*About this task*
Using the entries below, write out the line with "obtención información del", the line with "The Judge is", and every line in between, exactly as each is written.
*** Opening of Records for the exercise ***
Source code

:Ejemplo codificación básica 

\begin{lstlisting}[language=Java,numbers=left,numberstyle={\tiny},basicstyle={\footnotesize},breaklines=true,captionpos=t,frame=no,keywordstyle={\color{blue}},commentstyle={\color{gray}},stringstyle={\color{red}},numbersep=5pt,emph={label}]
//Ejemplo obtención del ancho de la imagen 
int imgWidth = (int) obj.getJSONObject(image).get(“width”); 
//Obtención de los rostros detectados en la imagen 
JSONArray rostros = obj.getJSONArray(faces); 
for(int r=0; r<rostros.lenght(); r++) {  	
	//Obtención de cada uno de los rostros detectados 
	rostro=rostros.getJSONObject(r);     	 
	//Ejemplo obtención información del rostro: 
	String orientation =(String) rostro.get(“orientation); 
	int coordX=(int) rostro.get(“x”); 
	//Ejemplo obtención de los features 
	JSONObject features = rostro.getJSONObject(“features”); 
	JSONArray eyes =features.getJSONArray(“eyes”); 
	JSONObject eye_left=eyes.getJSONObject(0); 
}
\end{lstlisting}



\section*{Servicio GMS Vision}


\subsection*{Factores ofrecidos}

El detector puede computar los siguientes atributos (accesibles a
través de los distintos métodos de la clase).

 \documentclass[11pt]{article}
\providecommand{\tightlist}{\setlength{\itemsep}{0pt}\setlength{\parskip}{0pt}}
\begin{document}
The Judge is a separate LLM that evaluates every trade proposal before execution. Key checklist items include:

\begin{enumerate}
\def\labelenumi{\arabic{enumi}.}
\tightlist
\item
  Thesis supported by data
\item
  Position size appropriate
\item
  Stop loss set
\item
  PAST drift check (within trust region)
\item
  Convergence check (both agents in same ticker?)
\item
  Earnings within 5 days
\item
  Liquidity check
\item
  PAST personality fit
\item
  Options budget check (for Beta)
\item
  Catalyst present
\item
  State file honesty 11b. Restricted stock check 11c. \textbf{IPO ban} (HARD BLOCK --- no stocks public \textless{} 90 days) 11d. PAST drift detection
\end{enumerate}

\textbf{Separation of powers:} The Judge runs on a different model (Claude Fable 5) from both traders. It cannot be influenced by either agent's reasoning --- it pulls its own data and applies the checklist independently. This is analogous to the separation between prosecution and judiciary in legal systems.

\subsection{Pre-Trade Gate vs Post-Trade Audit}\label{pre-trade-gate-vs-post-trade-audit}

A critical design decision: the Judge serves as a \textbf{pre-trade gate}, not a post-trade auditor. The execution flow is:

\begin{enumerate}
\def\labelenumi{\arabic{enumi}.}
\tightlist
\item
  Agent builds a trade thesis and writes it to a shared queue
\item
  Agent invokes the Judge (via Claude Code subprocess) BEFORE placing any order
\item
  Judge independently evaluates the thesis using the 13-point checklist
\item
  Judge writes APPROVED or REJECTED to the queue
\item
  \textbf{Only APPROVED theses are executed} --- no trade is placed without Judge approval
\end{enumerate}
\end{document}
*** Close of Records for the exercise ***
*Written response*
	//Ejemplo obtención información del rostro: 
	String orientation =(String) rostro.get(“orientation); 
	int coordX=(int) rostro.get(“x”); 
	//Ejemplo obtención de los features 
	JSONObject features = rostro.getJSONObject(“features”); 
	JSONArray eyes =features.getJSONArray(“eyes”); 
	JSONObject eye_left=eyes.getJSONObject(0); 
}
\end{lstlisting}



\section*{Servicio GMS Vision}


\subsection*{Factores ofrecidos}

El detector puede computar los siguientes atributos (accesibles a
través de los distintos métodos de la clase).

 \documentclass[11pt]{article}
\providecommand{\tightlist}{\setlength{\itemsep}{0pt}\setlength{\parskip}{0pt}}
\begin{document}
The Judge is a separate LLM that evaluates every trade proposal before execution. Key checklist items include:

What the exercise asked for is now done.